Not wanting to go over old ground I wasn't going to do any more on this, but w.t.h. the golf course is unplayable, the river unfishable and its raining again ....


I had estimated the compressor inlet area at ~1 m^2...based on the engine static mass flow of ~450 lb/s...and an assumed inlet Mach of 0.5...
I make the compressor inlet area just about the same, and checking the mass flow from intake supply conditions a value of 189 lb/sec at FL580 looks about right also. The intake efficiency derived from the figures quoted would be around 94% which is also correct. That makes the compressor inlet Mach Number about 0.45.


Also surprised to hear a cruise thrust figure of just 8,000 lb...a Concorde website with lots of info gives 10,000 lb per engine...Wikipedia gives a Lift to Drag ratio of ~7 at M2 cruise...which would imply that ~50,000 lb of total thrust would be needed...since maximum weight is ~400,000 lb...fuel weight is ~200,000 lb...and fuel flow with max power and reheat is ~50,000 lb/hr...
You need to be careful with that 8050 lb figure - it is the thrust produced by an Ol 593 operating behind an intake that supplies 189 lb/sec mass flow at a total pressure of 8.5 psi.

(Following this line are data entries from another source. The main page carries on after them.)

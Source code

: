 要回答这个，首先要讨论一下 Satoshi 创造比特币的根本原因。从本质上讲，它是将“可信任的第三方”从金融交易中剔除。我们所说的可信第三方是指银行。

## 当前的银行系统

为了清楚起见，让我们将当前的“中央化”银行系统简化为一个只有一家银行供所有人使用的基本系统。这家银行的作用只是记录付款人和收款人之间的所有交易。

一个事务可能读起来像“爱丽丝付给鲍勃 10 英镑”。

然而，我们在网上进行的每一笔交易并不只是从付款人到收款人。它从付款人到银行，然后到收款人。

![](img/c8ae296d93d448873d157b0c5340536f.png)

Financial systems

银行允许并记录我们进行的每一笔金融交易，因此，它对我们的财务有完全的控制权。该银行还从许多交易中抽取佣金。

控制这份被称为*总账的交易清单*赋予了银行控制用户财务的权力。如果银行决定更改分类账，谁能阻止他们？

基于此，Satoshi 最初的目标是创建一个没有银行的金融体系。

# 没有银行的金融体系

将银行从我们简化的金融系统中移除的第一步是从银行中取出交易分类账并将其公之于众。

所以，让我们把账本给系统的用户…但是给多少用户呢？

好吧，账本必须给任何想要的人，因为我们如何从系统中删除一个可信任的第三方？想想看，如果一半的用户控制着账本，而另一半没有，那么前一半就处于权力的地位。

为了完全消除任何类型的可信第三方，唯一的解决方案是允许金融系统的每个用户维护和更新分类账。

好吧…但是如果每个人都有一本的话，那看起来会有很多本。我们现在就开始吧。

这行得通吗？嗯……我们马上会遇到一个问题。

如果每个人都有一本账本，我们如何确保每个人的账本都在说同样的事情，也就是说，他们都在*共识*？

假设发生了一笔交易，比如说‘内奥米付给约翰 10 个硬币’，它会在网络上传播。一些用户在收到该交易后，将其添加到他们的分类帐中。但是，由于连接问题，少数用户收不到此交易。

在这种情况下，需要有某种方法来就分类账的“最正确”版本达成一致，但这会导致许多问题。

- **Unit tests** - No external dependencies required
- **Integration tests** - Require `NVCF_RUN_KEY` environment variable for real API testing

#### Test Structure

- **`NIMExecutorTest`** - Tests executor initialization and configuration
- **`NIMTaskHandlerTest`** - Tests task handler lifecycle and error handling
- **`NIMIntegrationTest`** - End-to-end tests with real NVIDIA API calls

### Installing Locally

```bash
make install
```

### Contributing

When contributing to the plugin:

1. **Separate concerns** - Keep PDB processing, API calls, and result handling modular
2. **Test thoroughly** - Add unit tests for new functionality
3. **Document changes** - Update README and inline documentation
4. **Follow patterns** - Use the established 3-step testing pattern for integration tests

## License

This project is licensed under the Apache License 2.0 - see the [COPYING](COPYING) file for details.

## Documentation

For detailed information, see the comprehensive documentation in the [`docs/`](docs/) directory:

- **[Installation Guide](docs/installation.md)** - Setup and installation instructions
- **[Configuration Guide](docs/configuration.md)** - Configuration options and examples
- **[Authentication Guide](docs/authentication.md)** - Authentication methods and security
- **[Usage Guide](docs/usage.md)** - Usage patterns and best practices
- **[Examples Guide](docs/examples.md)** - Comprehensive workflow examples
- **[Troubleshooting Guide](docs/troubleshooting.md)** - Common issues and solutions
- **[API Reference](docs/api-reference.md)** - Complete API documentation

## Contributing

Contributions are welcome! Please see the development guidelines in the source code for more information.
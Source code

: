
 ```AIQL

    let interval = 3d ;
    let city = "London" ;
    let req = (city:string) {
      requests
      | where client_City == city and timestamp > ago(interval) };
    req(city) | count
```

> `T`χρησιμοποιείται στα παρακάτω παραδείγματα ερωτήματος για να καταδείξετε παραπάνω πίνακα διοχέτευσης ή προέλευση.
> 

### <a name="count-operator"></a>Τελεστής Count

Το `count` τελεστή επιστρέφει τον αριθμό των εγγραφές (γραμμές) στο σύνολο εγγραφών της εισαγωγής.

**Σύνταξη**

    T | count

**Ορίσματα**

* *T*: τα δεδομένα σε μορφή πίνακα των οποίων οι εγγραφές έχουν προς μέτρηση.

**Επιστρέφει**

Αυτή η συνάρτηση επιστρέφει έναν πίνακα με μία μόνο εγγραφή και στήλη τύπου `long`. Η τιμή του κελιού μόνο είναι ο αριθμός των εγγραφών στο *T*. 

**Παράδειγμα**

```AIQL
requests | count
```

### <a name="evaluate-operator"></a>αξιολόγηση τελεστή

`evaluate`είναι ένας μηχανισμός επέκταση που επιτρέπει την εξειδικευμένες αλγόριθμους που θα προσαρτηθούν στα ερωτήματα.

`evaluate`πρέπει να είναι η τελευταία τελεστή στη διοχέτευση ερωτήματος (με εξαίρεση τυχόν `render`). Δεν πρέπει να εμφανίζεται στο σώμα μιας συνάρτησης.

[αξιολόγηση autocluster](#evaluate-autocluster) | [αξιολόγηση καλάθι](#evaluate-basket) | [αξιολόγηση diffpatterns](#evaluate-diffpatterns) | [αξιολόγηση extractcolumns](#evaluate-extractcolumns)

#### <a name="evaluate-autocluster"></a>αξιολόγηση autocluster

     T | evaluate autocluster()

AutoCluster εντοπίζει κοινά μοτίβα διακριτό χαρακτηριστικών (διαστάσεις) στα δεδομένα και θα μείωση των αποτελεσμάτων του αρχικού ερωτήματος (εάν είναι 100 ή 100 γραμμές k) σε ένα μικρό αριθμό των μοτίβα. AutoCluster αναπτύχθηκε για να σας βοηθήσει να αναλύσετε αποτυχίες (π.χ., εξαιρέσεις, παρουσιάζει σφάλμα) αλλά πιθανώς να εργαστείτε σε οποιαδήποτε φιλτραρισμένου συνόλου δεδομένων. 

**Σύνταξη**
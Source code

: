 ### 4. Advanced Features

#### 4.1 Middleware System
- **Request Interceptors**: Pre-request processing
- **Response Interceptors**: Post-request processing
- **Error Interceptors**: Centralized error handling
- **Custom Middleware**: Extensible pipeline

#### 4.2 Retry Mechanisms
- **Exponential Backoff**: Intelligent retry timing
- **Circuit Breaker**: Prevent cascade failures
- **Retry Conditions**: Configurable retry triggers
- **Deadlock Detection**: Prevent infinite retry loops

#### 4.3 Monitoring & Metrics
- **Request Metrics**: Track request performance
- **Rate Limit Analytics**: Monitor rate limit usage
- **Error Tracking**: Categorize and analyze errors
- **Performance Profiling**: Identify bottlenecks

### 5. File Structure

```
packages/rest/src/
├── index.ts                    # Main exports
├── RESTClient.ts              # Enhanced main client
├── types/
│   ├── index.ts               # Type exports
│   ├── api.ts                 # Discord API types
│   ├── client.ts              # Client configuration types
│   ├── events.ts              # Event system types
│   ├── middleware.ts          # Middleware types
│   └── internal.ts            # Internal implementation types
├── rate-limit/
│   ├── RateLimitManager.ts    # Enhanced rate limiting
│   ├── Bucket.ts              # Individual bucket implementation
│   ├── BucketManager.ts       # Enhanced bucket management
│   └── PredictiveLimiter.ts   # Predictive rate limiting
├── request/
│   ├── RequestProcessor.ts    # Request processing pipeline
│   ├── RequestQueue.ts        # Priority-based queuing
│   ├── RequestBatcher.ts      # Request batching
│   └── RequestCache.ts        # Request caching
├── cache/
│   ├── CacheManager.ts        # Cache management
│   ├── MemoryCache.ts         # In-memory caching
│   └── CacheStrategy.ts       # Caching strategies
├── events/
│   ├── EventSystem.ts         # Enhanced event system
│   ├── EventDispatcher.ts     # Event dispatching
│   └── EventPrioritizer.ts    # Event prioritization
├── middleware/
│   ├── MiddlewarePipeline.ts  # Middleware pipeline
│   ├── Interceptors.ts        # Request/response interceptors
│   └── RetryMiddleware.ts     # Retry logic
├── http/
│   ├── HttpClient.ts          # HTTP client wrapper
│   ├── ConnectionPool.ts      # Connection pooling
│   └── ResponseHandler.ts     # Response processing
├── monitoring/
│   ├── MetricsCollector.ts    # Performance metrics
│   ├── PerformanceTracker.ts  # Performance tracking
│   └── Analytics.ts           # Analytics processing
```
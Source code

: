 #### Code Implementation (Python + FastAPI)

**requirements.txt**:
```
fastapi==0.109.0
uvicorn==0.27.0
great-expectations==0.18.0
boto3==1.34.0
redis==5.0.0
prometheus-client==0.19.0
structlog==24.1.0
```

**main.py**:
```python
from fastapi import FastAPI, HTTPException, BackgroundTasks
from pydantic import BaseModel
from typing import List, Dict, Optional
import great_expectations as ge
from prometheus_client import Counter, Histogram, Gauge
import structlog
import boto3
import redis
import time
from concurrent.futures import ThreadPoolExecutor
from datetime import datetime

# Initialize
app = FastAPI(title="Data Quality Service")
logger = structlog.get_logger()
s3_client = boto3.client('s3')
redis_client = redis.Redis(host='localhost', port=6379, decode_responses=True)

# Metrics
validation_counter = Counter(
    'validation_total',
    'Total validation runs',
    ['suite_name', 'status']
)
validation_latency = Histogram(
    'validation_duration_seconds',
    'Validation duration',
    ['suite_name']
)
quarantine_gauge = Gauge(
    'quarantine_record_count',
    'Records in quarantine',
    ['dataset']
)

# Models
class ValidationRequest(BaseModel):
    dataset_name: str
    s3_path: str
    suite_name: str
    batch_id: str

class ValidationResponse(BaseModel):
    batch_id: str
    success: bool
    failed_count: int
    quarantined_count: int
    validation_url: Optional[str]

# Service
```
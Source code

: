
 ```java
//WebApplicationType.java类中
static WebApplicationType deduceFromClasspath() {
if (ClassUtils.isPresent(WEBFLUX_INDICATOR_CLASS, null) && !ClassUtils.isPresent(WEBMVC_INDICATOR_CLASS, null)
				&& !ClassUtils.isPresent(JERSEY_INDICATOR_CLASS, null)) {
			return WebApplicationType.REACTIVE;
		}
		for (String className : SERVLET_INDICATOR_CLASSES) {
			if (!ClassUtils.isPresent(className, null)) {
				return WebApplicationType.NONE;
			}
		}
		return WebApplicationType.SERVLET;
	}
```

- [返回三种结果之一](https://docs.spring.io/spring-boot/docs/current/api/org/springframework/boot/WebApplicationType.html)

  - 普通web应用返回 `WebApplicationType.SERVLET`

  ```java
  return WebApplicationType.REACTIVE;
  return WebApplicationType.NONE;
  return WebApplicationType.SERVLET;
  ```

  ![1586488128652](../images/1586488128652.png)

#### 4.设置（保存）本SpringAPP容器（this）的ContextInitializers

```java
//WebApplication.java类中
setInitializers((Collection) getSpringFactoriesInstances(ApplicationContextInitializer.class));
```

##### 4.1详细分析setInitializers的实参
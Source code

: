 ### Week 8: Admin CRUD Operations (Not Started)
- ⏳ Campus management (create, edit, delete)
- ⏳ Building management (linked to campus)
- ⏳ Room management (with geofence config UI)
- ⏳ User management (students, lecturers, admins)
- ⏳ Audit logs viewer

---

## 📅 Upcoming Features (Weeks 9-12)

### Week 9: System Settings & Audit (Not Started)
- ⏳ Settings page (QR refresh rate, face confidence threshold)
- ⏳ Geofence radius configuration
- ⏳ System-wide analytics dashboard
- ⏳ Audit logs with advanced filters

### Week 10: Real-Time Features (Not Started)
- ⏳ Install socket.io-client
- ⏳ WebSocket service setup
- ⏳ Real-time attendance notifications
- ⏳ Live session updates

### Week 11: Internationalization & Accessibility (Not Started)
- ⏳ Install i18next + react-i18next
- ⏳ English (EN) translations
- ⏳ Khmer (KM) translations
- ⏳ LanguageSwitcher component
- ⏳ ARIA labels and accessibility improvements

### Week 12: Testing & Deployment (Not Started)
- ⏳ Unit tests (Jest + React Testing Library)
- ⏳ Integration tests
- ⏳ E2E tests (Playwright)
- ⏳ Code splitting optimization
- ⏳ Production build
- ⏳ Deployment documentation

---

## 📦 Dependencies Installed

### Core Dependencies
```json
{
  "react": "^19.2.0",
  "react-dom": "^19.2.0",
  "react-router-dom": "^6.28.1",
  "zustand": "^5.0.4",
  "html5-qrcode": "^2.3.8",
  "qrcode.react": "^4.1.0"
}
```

It does NOT include the thrust generated through the expansion of the flow in the secondary nozzle. Add on the 25~29% often quoted for this contribution and you are up to the 10,000 lb mark.

The actual cruise L/D was 7.5. Any Concorde pilot reading this could confirm, but I would expect that by the time the aircraft cruise climbed up to FL580 it would be at around 300,000 lb, which would fit well with the 10,000 lb per powerplant.


Looks to me like there is a fair bit of confusing information floating around...hope you can clear some of that up...would like to do a full cycle analysis on the engine at cruise power...that SFC figure of 1.2 is very impressive...
PM me if you need more detail

Going back to that 8050 lb thrust it is the thrust you would get from an engine and intake working together. The engine won't work without the intake and the intake won't work without the engine, so it is a bit pointless to consider them as separate units. As you suggest in a later posting, there are thrust and drag variations on the various components inside the engine proper (thrust on compressors and combustion chambers, drag on turbines etc) and nobody apart from the engine stressmen cares a stuff about those distinctions.

Better, I suggest, to consider the intake and engine together as a single powerplant and think of the intake as a zero stage compressor, or more accurately as a pre-diffuser set ahead of the first stage of the compressor.


That way you get to see the intake "thrust" as just another split in the breakdown of
powerplant force distribution.

Again as you say. its all in the book keeping, and as an accountant friend of mine is fond of saying "What answer do you want?"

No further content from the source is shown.